Deux mauvais sorts ont été rompus à Montréal, jeudi soir: Scott Gomez a enfin compté un but et surtout, surtout, le chanteur Adam Cohen a pu exorciser la peur qu'exerçait sur lui  le Club Soda.

Il y a une dizaine d'années, un Adam en proie au doute abyssal et au syndrome de l'imposteur y avait présenté un spectacle plutôt pitoyable. Jeudi soir, tout cela est devenu un simple mauvais souvenir.
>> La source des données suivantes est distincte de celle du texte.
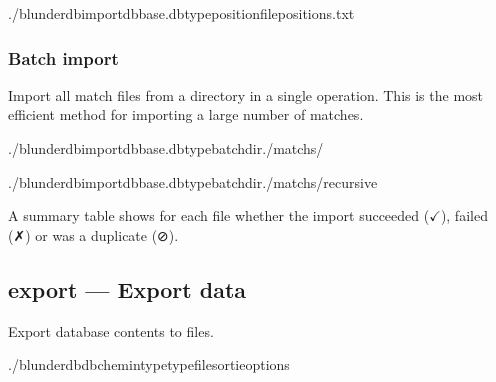 \documentclass[letterpaper,10pt,english]{sphinxmanual}
\begin{document}
\begin{sphinxVerbatim}[commandchars=\\\{\}]
./blunderdbimport\PYGZhy{}\PYGZhy{}dbbase.db\PYGZhy{}\PYGZhy{}typeposition\PYGZhy{}\PYGZhy{}filepositions.txt
\end{sphinxVerbatim}


\subsubsection{Batch import}
\label{\detokenize{cli:import-par-lot}}
\sphinxAtStartPar
Import all match files from a directory in a single operation. This is the most efficient method for importing a large number of matches.

\begin{sphinxVerbatim}[commandchars=\\\{\}]
./blunderdbimport\PYGZhy{}\PYGZhy{}dbbase.db\PYGZhy{}\PYGZhy{}typebatch\PYGZhy{}\PYGZhy{}dir./matchs/

./blunderdbimport\PYGZhy{}\PYGZhy{}dbbase.db\PYGZhy{}\PYGZhy{}typebatch\PYGZhy{}\PYGZhy{}dir./matchs/\PYGZhy{}\PYGZhy{}recursive
\end{sphinxVerbatim}

\sphinxAtStartPar
A summary table shows for each file whether the import succeeded (\(\checkmark\)), failed (✗) or was a duplicate (⊘).


\subsection{export — Export data}
\label{\detokenize{cli:export-exporter-des-donnees}}
\sphinxAtStartPar
Export database contents to files.

\begin{sphinxVerbatim}[commandchars=\\\{\}]
./blunderdb\PYGZhy{}\PYGZhy{}db\PYGZlt{}chemin\PYGZgt{}\PYGZhy{}\PYGZhy{}type\PYGZlt{}type\PYGZgt{}\PYGZhy{}\PYGZhy{}file\PYGZlt{}sortie\PYGZgt{}\PYG{o}{[}options\PYG{o}{]}
\end{sphinxVerbatim}
\end{document}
Dans un Soda bourré à craquer, Adam Cohen, d'abord craintif et même un brin tendu, est devenu lui-même sous nos yeux: le fils de Leonard Cohen, oui, certes, mais aussi et avant tout un musicien solide, un conteur hors pair, un auteur-compositeur à part entière, un gars que les hommes aimeraient avoir pour ami et les femmes, pour amant. Bref, Adam...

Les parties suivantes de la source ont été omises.